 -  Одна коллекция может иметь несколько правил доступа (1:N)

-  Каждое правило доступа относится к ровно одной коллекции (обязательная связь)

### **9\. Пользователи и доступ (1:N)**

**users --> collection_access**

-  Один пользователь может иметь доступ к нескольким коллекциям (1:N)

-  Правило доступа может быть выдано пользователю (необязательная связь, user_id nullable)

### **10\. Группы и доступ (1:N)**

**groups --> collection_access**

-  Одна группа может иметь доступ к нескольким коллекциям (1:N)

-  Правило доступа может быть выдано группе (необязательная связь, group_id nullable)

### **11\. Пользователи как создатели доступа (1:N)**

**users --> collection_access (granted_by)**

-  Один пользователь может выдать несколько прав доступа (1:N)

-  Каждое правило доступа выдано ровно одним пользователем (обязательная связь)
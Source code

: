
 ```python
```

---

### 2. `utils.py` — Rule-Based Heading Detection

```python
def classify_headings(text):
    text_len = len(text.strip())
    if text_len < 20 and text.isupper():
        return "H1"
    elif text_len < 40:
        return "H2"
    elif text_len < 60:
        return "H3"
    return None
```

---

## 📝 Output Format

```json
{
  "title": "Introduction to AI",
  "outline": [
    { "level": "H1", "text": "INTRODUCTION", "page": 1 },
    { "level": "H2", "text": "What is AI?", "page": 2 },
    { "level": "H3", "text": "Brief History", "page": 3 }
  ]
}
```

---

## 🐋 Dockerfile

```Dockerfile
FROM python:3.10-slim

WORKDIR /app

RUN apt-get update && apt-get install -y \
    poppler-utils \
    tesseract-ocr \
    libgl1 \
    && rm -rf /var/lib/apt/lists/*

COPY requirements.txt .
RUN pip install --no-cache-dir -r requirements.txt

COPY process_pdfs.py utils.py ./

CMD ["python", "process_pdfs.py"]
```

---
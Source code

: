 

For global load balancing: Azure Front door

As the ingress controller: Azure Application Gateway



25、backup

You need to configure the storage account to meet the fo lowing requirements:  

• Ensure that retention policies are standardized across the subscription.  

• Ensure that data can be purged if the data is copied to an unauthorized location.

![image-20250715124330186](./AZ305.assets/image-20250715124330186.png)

——

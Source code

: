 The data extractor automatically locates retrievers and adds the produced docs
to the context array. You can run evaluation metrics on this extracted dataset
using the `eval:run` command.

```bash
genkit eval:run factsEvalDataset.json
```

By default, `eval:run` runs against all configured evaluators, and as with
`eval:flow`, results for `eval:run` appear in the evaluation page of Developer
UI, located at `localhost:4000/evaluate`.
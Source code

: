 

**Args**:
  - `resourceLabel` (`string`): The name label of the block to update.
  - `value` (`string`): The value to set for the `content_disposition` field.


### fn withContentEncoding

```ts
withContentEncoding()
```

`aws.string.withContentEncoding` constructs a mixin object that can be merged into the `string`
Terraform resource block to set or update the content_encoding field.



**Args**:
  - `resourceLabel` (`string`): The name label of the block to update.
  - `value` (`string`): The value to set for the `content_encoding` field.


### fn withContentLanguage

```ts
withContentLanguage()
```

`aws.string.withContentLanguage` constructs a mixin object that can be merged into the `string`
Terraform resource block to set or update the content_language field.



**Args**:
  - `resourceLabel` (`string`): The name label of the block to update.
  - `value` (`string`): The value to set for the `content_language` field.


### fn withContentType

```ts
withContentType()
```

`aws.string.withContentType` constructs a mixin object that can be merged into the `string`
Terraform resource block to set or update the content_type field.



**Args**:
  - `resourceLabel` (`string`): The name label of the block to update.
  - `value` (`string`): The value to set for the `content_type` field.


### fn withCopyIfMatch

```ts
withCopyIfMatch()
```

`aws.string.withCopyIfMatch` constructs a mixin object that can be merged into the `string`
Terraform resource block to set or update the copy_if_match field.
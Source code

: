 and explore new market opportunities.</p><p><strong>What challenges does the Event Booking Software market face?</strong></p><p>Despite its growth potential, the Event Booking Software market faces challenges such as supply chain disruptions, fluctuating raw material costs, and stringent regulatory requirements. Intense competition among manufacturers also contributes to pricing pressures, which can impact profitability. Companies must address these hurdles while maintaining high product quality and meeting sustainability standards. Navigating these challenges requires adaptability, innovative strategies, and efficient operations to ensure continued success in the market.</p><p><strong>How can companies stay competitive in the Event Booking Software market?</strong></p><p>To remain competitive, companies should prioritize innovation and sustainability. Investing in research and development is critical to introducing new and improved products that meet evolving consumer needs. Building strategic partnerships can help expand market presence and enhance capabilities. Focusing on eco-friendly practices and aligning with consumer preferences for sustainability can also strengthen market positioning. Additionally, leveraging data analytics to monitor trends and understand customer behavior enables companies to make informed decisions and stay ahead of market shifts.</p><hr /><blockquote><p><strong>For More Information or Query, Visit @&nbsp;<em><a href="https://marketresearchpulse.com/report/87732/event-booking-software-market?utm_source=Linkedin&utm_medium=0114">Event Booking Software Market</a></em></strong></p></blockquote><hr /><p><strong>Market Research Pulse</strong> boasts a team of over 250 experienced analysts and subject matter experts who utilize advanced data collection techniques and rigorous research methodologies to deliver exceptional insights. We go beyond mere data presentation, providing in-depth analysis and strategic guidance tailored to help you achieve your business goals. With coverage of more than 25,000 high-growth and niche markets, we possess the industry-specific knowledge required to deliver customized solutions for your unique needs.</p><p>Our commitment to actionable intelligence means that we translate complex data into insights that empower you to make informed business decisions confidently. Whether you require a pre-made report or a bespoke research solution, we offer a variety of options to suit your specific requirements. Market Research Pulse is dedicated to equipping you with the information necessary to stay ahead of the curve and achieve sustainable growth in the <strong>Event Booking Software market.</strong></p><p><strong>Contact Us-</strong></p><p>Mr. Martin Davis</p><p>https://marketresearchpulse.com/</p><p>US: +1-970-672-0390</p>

——

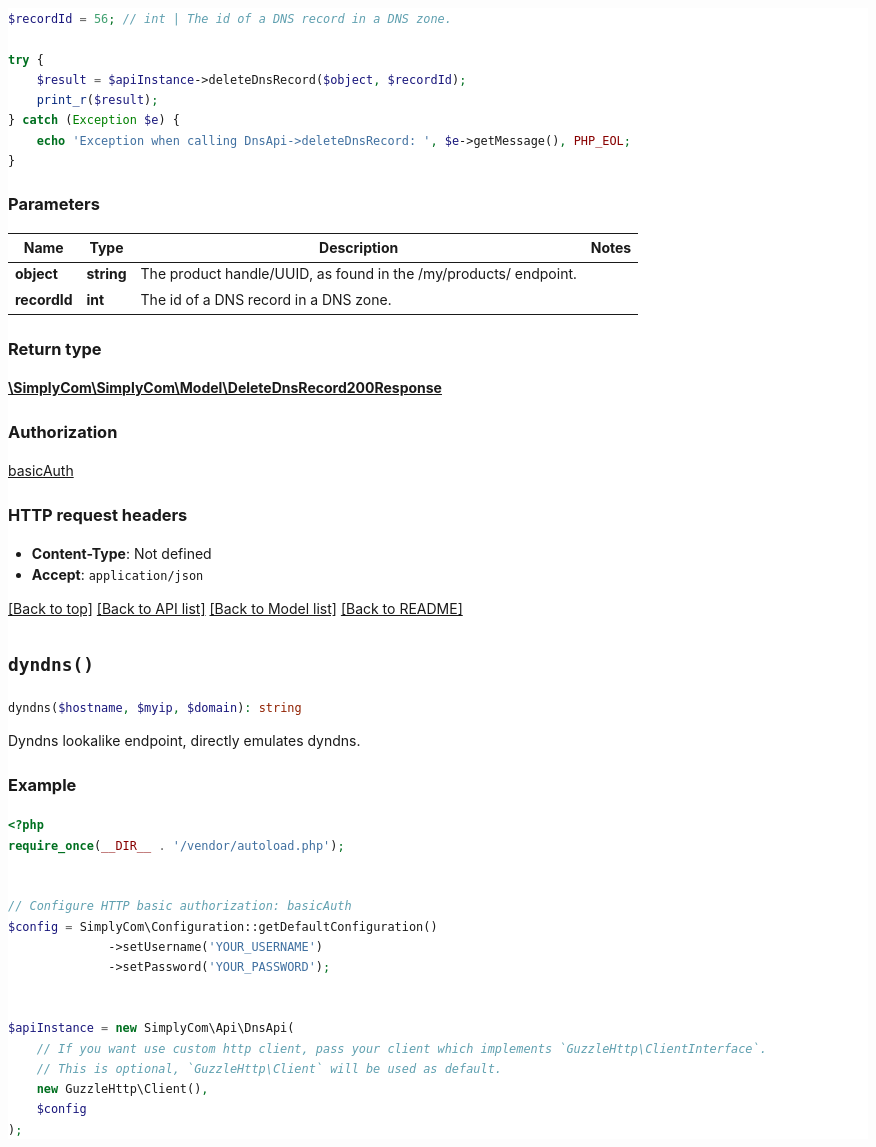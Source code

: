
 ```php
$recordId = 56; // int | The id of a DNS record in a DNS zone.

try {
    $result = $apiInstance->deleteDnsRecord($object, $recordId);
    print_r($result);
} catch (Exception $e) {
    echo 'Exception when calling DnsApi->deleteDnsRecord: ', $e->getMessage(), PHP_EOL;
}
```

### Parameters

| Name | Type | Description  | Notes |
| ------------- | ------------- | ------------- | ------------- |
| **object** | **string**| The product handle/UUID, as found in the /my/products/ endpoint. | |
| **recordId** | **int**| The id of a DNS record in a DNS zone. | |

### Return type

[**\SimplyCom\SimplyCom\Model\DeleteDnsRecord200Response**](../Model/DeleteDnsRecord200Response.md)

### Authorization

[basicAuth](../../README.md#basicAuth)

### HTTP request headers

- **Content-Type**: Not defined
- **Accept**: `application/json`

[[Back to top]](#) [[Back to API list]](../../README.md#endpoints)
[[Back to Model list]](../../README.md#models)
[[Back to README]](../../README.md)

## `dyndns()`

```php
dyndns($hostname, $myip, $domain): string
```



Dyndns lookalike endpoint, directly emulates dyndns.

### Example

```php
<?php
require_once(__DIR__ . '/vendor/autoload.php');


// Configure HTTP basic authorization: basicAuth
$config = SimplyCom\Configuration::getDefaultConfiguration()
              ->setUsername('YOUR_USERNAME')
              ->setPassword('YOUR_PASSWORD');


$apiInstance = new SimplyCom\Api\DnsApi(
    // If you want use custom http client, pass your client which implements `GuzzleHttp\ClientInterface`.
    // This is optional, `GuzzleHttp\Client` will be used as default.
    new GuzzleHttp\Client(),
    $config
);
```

——

Show the lines of the listing above with "constructs".

» Answer box
`aws.string.withContentEncoding` constructs a mixin object that can be merged into the `string`
`aws.string.withContentLanguage` constructs a mixin object that can be merged into the `string`
`aws.string.withContentType` constructs a mixin object that can be merged into the `string`
`aws.string.withCopyIfMatch` constructs a mixin object that can be merged into the `string`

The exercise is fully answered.